One of the pleasant surprises for UK in Week 1 was the play of reserve defensive lineman Octavious Oxendine. Oxendine had 5 tackles, including 1 for a loss. While Missouri may be prepared for Kentucky’s pass rush off the edges, keep an eye on Oxendine both pressuring Bazelak and plugging some holes against Missouri’s outstanding back Tyler Badie. If Kentucky’s linebackers continue to play as well as they did in the opening game, it’ll create more opportunities for some of the quicker defensive linemen on the UK roster — and Oxendine could be the first one of those to benefit.

5. Late action

One of the most promising developments of Week 1 was that under Liam Coen, Kentucky’s offense actually had components of adjusting in mid-game. While 3 yards and a cloud of dust has been good to the Wildcats in recent seasons, having the ability to scheme guys like Josh Ali and Robinson open could be the difference in this game.
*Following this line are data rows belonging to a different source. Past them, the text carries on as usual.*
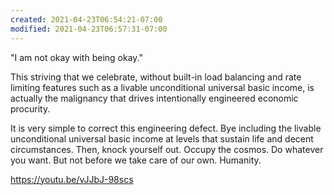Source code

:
 ```yaml
---
created: 2021-04-23T06:54:21-07:00
modified: 2021-04-23T06:57:31-07:00
---
```


"I am not okay with being okay."

This striving that we celebrate, without built-in load balancing and rate limiting features such as a livable unconditional universal basic income, is actually the malignancy that drives intentionally engineered economic procurity.

It is very simple to correct this engineering defect. Bye including the livable unconditional universal basic income at levels that sustain life and decent circumstances. Then, knock yourself out. Occupy the cosmos. Do whatever you want. But not before we take care of our own. Humanity.


https://youtu.be/vJJbJ-98scs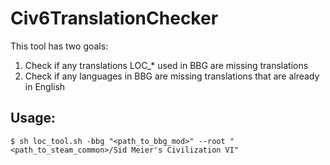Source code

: # Civ6TranslationChecker

This tool has two goals:  
1. Check if any translations LOC_* used in BBG are missing translations  
2. Check if any languages in BBG are missing translations that are already in English  

## Usage:
```
$ sh loc_tool.sh -bbg "<path_to_bbg_mod>" --root "<path_to_steam_common>/Sid Meier's Civilization VI"
```


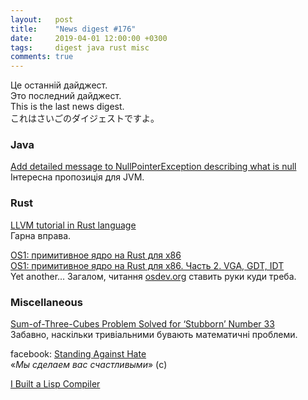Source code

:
 ```yaml
---
layout:   post
title:    "News digest #176"
date:     2019-04-01 12:00:00 +0300
tags:     digest java rust misc
comments: true
---
```


Це останній дайджест.<br/>
Это последний дайджест.<br/>
This is the last news digest.<br/>
これはさいごのダイジェストですよ。

### Java

[Add detailed message to NullPointerException describing what is null](https://openjdk.java.net/jeps/8220715)<br/>
Інтересна пропозиція для JVM.

### Rust

[LLVM tutorial in Rust language](https://github.com/jauhien/iron-kaleidoscope)<br/>
Гарна вправа.

[OS1: примитивное ядро на Rust для x86](https://habr.com/ru/post/445506/)<br/>
[OS1: примитивное ядро на Rust для x86. Часть 2. VGA, GDT, IDT](https://habr.com/ru/post/445584/)<br/>
Yet another... Загалом, читання [osdev.org](https://wiki.osdev.org/Main_Page) ставить руки куди треба.

### Miscellaneous

[Sum-of-Three-Cubes Problem Solved for ‘Stubborn’ Number 33](https://www.quantamagazine.org/sum-of-three-cubes-problem-solved-for-stubborn-number-33-20190326/)<br/>
Забавно, наскільки тривіальними бувають математичні проблеми.

facebook: [Standing Against Hate](https://newsroom.fb.com/news/2019/03/standing-against-hate/)<br/>
«_Мы сделаем вас счастливыми_» (c)

[I Built a Lisp Compiler](https://mpov.timmorgan.org/i-built-a-lisp-compiler/)
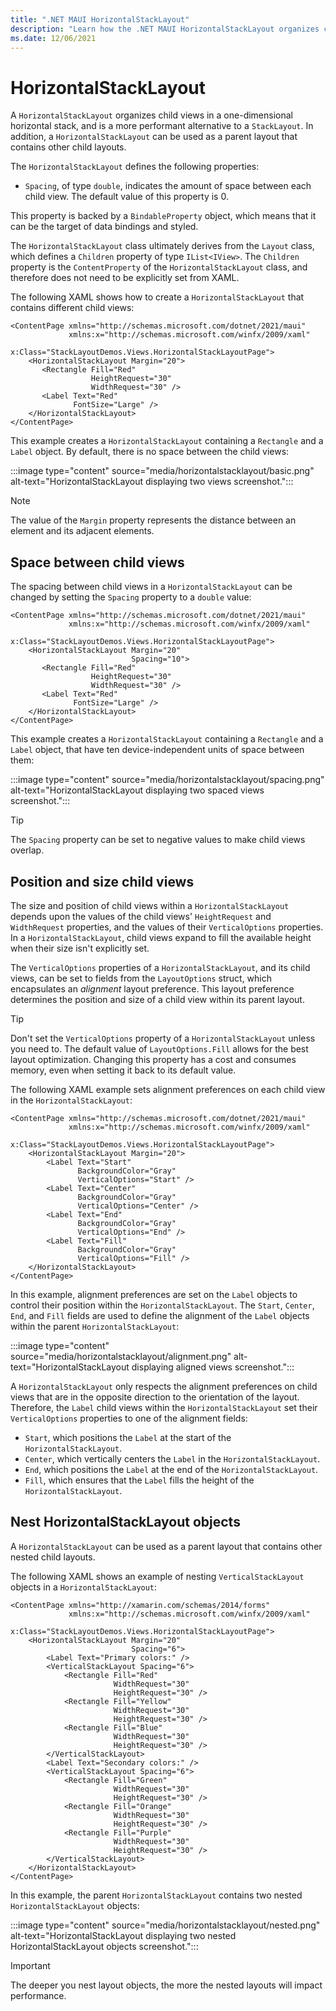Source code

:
 ```yaml
---
title: ".NET MAUI HorizontalStackLayout"
description: "Learn how the .NET MAUI HorizontalStackLayout organizes child views in a one-dimensional horizontal stack."
ms.date: 12/06/2021
---
```


# HorizontalStackLayout

A `HorizontalStackLayout` organizes child views in a one-dimensional horizontal stack, and is a more performant alternative to a `StackLayout`. In addition, a `HorizontalStackLayout` can be used as a parent layout that contains other child layouts.

The `HorizontalStackLayout` defines the following properties:

- `Spacing`, of type `double`, indicates the amount of space between each child view. The default value of this property is 0.

This property is backed by a `BindableProperty` object, which means that it can be the target of data bindings and styled.

The `HorizontalStackLayout` class ultimately derives from the `Layout` class, which defines a `Children` property of type `IList<IView>`. The `Children` property is the `ContentProperty` of the `HorizontalStackLayout` class, and therefore does not need to be explicitly set from XAML.

<!--
> [!TIP]
> To obtain the best possible layout performance, follow the guidelines at [Optimize layout performance](~/xamarin-forms/deploy-test/performance.md#optimize-layout-performance).
-->

The following XAML shows how to create a `HorizontalStackLayout` that contains different child views:

```xaml
<ContentPage xmlns="http://schemas.microsoft.com/dotnet/2021/maui"
             xmlns:x="http://schemas.microsoft.com/winfx/2009/xaml"
             x:Class="StackLayoutDemos.Views.HorizontalStackLayoutPage">
    <HorizontalStackLayout Margin="20">
       <Rectangle Fill="Red"
                  HeightRequest="30"
                  WidthRequest="30" />
       <Label Text="Red"
              FontSize="Large" />
    </HorizontalStackLayout>
</ContentPage>
```

This example creates a `HorizontalStackLayout` containing a `Rectangle` and a `Label` object. By default, there is no space between the child views:

:::image type="content" source="media/horizontalstacklayout/basic.png" alt-text="HorizontalStackLayout displaying two views screenshot.":::

> [!NOTE]
> The value of the `Margin` property represents the distance between an element and its adjacent elements. <!--For more information, see [Margin and Padding](margin-and-padding.md).-->

## Space between child views

The spacing between child views in a `HorizontalStackLayout` can be changed by setting the `Spacing` property to a `double` value:

```xaml
<ContentPage xmlns="http://schemas.microsoft.com/dotnet/2021/maui"
             xmlns:x="http://schemas.microsoft.com/winfx/2009/xaml"
             x:Class="StackLayoutDemos.Views.HorizontalStackLayoutPage">
    <HorizontalStackLayout Margin="20"
                           Spacing="10">
       <Rectangle Fill="Red"
                  HeightRequest="30"
                  WidthRequest="30" />
       <Label Text="Red"
              FontSize="Large" />
    </HorizontalStackLayout>
</ContentPage>
```

This example creates a `HorizontalStackLayout` containing a `Rectangle` and a `Label` object, that have ten device-independent units of space between them:

:::image type="content" source="media/horizontalstacklayout/spacing.png" alt-text="HorizontalStackLayout displaying two spaced views screenshot.":::

> [!TIP]
> The `Spacing` property can be set to negative values to make child views overlap.

## Position and size child views

The size and position of child views within a `HorizontalStackLayout` depends upon the values of the child views' `HeightRequest` and `WidthRequest` properties, and the values of their `VerticalOptions` properties. In a `HorizontalStackLayout`, child views expand to fill the available height when their size isn't explicitly set.

The `VerticalOptions` properties of a `HorizontalStackLayout`, and its child views, can be set to fields from the `LayoutOptions` struct, which encapsulates an *alignment* layout preference. This layout preference determines the position and size of a child view within its parent layout.

> [!TIP]
> Don't set the `VerticalOptions` property of a `HorizontalStackLayout` unless you need to. The default value of `LayoutOptions.Fill` allows for the best layout optimization. Changing this property has a cost and consumes memory, even when setting it back to its default value.

The following XAML example sets alignment preferences on each child view in the `HorizontalStackLayout`:

```xaml
<ContentPage xmlns="http://schemas.microsoft.com/dotnet/2021/maui"
             xmlns:x="http://schemas.microsoft.com/winfx/2009/xaml"
             x:Class="StackLayoutDemos.Views.HorizontalStackLayoutPage">
    <HorizontalStackLayout Margin="20">
        <Label Text="Start"
               BackgroundColor="Gray"
               VerticalOptions="Start" />
        <Label Text="Center"
               BackgroundColor="Gray"
               VerticalOptions="Center" />
        <Label Text="End"
               BackgroundColor="Gray"
               VerticalOptions="End" />
        <Label Text="Fill"
               BackgroundColor="Gray"
               VerticalOptions="Fill" />
    </HorizontalStackLayout>
</ContentPage>
```

In this example, alignment preferences are set on the `Label` objects to control their position within the `HorizontalStackLayout`. The `Start`, `Center`, `End`, and `Fill` fields are used to define the alignment of the `Label` objects within the parent `HorizontalStackLayout`:

:::image type="content" source="media/horizontalstacklayout/alignment.png" alt-text="HorizontalStackLayout displaying aligned views screenshot.":::

A `HorizontalStackLayout` only respects the alignment preferences on child views that are in the opposite direction to the orientation of the layout. Therefore, the `Label` child views within the `HorizontalStackLayout` set their `VerticalOptions` properties to one of the alignment fields:

- `Start`, which positions the `Label` at the start of the `HorizontalStackLayout`.
- `Center`, which vertically centers the `Label` in the `HorizontalStackLayout`.
- `End`, which positions the `Label` at the end of the `HorizontalStackLayout`.
- `Fill`, which ensures that the `Label` fills the height of the `HorizontalStackLayout`.

<!--
For more information about alignment, see [Layout Options in .NET MAUI](layout-options.md).
-->

## Nest HorizontalStackLayout objects

A `HorizontalStackLayout` can be used as a parent layout that contains other nested child layouts.

The following XAML shows an example of nesting `VerticalStackLayout` objects in a `HorizontalStackLayout`:

```xaml
<ContentPage xmlns="http://xamarin.com/schemas/2014/forms"
             xmlns:x="http://schemas.microsoft.com/winfx/2009/xaml"
             x:Class="StackLayoutDemos.Views.HorizontalStackLayoutPage">
    <HorizontalStackLayout Margin="20"
                           Spacing="6">
        <Label Text="Primary colors:" />
        <VerticalStackLayout Spacing="6">
            <Rectangle Fill="Red"
                       WidthRequest="30"
                       HeightRequest="30" />
            <Rectangle Fill="Yellow"
                       WidthRequest="30"
                       HeightRequest="30" />
            <Rectangle Fill="Blue"
                       WidthRequest="30"
                       HeightRequest="30" />
        </VerticalStackLayout>
        <Label Text="Secondary colors:" />
        <VerticalStackLayout Spacing="6">
            <Rectangle Fill="Green"
                       WidthRequest="30"
                       HeightRequest="30" />
            <Rectangle Fill="Orange"
                       WidthRequest="30"
                       HeightRequest="30" />
            <Rectangle Fill="Purple"
                       WidthRequest="30"
                       HeightRequest="30" />
        </VerticalStackLayout>
    </HorizontalStackLayout>
</ContentPage>
```

In this example, the parent `HorizontalStackLayout` contains two nested `HorizontalStackLayout` objects:

:::image type="content" source="media/horizontalstacklayout/nested.png" alt-text="HorizontalStackLayout displaying two nested HorizontalStackLayout objects screenshot.":::

> [!IMPORTANT]
> The deeper you nest layout objects, the more the nested layouts will impact performance. <!--For more information, see [Choose the correct layout](~/xamarin-forms/deploy-test/performance.md#choose-the-correct-layout). -->
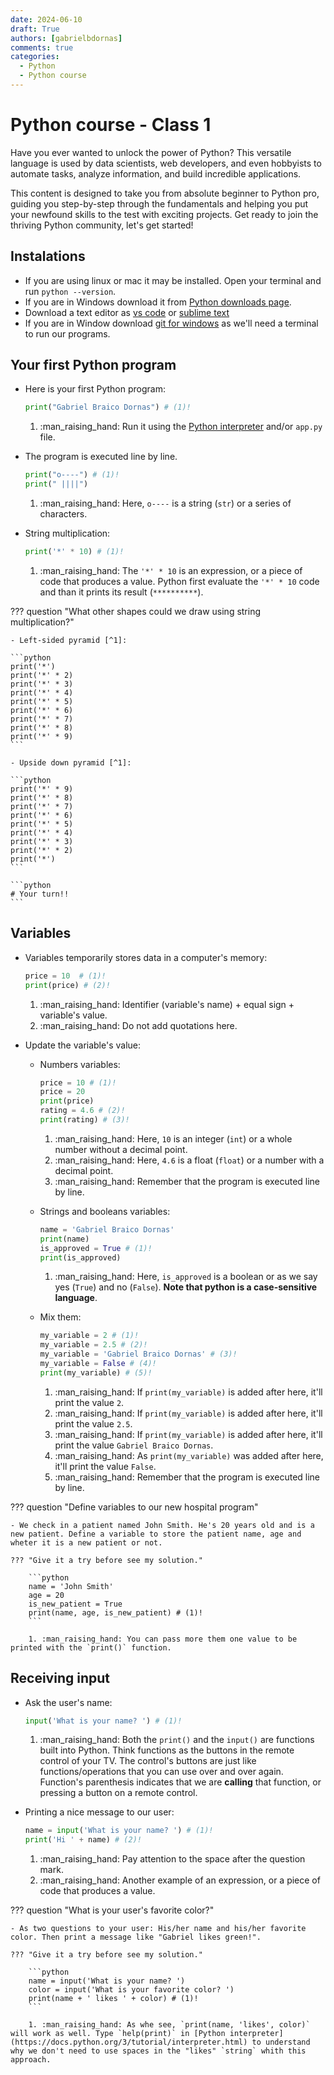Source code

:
 ```yaml
---
date: 2024-06-10
draft: True
authors: [gabrielbdornas]
comments: true
categories:
  - Python
  - Python course
---
```


# Python course - Class 1

Have you ever wanted to unlock the power of Python?
This versatile language is used by data scientists, web developers, and even hobbyists to automate tasks, analyze information, and build incredible applications.

<!-- more -->

This content is designed to take you from absolute beginner to Python pro, guiding you step-by-step through the fundamentals and helping you put your newfound skills to the test with exciting projects.
Get ready to join the thriving Python community, let's get started!


## Instalations

- If you are using linux or mac it may be installed. Open your terminal and run `python --version`.
- If you are in Windows download it from [Python downloads page](https://www.python.org/downloads/).
- Download a text editor as [vs code](https://code.visualstudio.com/download) or [sublime text](https://www.sublimetext.com/3)
- If you are in Window download [git for windows](https://git-scm.com/download/win) as we'll need a terminal to run our programs.

## Your first Python program

- Here is your first Python program:

    ```python exec="1" source="tabbed-left" result="ini"
    print("Gabriel Braico Dornas") # (1)!
    ```

    1. :man_raising_hand: Run it using the [Python interpreter](https://docs.python.org/3/tutorial/interpreter.html) and/or `app.py` file.

- The program is executed line by line.

    ```python exec="1" source="tabbed-left" result="ini"
    print("o----") # (1)!
    print(" ||||")
    ```

    1. :man_raising_hand: Here, `o----` is a string (`str`) or a series of characters.


- String multiplication:

    ```python
    print('*' * 10) # (1)!
    ```

    1. :man_raising_hand: The `'*' * 10` is an expression, or a piece of code that produces a value. Python first evaluate the `'*' * 10` code and than it prints its result (`**********`).

??? question "What other shapes could we draw using string multiplication?"

    - Left-sided pyramid [^1]:

    ```python
    print('*')
    print('*' * 2)
    print('*' * 3)
    print('*' * 4)
    print('*' * 5)
    print('*' * 6)
    print('*' * 7)
    print('*' * 8)
    print('*' * 9)
    ```

    - Upside down pyramid [^1]:

    ```python
    print('*' * 9)
    print('*' * 8)
    print('*' * 7)
    print('*' * 6)
    print('*' * 5)
    print('*' * 4)
    print('*' * 3)
    print('*' * 2)
    print('*')
    ```

    ```python
    # Your turn!!
    ```

## Variables

- Variables temporarily stores data in a computer's memory:

    ```python
    price = 10  # (1)!
    print(price) # (2)!
    ```

    1. :man_raising_hand: Identifier (variable's name) + equal sign + variable's value.
    2. :man_raising_hand: Do not add quotations here.

- Update the variable's value:

    - Numbers variables:

        ```python
        price = 10 # (1)!
        price = 20
        print(price)
        rating = 4.6 # (2)!
        print(rating) # (3)!
        ```

        1. :man_raising_hand: Here, `10` is an integer (`int`) or a whole number without a decimal point.
        2. :man_raising_hand: Here, `4.6`  is a float (`float`) or a number with a decimal point.
        3. :man_raising_hand: Remember that the program is executed line by line.

    - Strings and booleans variables:

        ```python
        name = 'Gabriel Braico Dornas'
        print(name)
        is_approved = True # (1)!
        print(is_approved)
        ```

        1. :man_raising_hand: Here, `is_approved` is a boolean or as we say yes (`True`) and no (`False`). **Note that python is a case-sensitive language**.

    - Mix them:

        ```python
        my_variable = 2 # (1)!
        my_variable = 2.5 # (2)!
        my_variable = 'Gabriel Braico Dornas' # (3)!
        my_variable = False # (4)!
        print(my_variable) # (5)!
        ```

        1. :man_raising_hand: If `print(my_variable)` is added after here, it'll print the value `2`.
        2. :man_raising_hand: If `print(my_variable)` is added after here, it'll print the value `2.5`.
        3. :man_raising_hand: If `print(my_variable)` is added after here, it'll print the value `Gabriel Braico Dornas`.
        4. :man_raising_hand: As `print(my_variable)` was added after here, it'll print the value `False`.
        5. :man_raising_hand: Remember that the program is executed line by line.

??? question "Define variables to our new hospital program"

    - We check in a patient named John Smith. He's 20 years old and is a new patient. Define a variable to store the patient name, age and wheter it is a new patient or not.

    ??? "Give it a try before see my solution."

        ```python
        name = 'John Smith'
        age = 20
        is_new_patient = True
        print(name, age, is_new_patient) # (1)!
        ```

        1. :man_raising_hand: You can pass more them one value to be printed with the `print()` function.

## Receiving input

- Ask the user's name:

    ```python
    input('What is your name? ') # (1)!
    ```

    1. :man_raising_hand: Both the `print()` and the `input()` are functions built into Python. Think functions as the buttons in the remote control of your TV. The control's buttons are just like functions/operations that you can use over and over again. Function's parenthesis indicates that we are **calling** that function, or pressing a button on a remote control.

- Printing a nice message to our user:

    ```python
    name = input('What is your name? ') # (1)!
    print('Hi ' + name) # (2)!
    ```

    1. :man_raising_hand: Pay attention to the space after the question mark.
    2. :man_raising_hand: Another example of an expression, or a piece of code that produces a value.

??? question "What is your user's favorite color?"

    - As two questions to your user: His/her name and his/her favorite color. Then print a message like "Gabriel likes green!".

    ??? "Give it a try before see my solution."

        ```python
        name = input('What is your name? ')
        color = input('What is your favorite color? ')
        print(name + ' likes ' + color) # (1)!
        ```

        1. :man_raising_hand: As whe see, `print(name, 'likes', color)` will work as well. Type `help(print)` in [Python interpreter](https://docs.python.org/3/tutorial/interpreter.html) to understand why we don't need to use spaces in the "likes" `string` whith this approach.



[^1]: Idea from the [Creating Patterns in Python Medium post](https://mardiyyah.medium.com/creating-patterns-in-python-learnpythonthroughprojects-series-7-3e78db1b3a04).
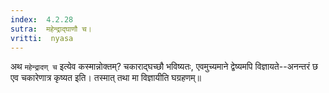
 ```yaml
---
index:  4.2.28
sutra:  महेन्द्राद्घाणौ च।
vritti:  nyasa
---
```


अथ `महेन्द्रादण् च` इत्येव कस्मान्नोक्तम्? चकाराद्घच्छौ भविष्यतः, एवमुच्यमाने द्वेष्यमपि विज्ञायते--अनन्तरं छ एव चकारेणात्र कृष्यत इति। तस्मात् तथा मा विज्ञायीति घग्रहणम्॥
Both teams will likely try to establish the run early. Bazelak is the kind of heads-up quarterback who can give UK trouble unless he’s surprised with some unusual blitzes.

The expectation here is that he’s careful early and this is a dead heat at halftime. Late in the third quarter, UK’s defense will come up with a crucial turnover, and then Coen will dial up a long pass play that will make the difference in a 31-20 victory over Mizzou.